(Entries taken from a collection)
▼
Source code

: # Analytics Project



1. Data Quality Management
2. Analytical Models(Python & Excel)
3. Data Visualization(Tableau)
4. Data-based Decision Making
▲
→ What the task asks:
In the records above, how many lines contain the string "Data"? Reply with the number only.

→ Exercise solution:
3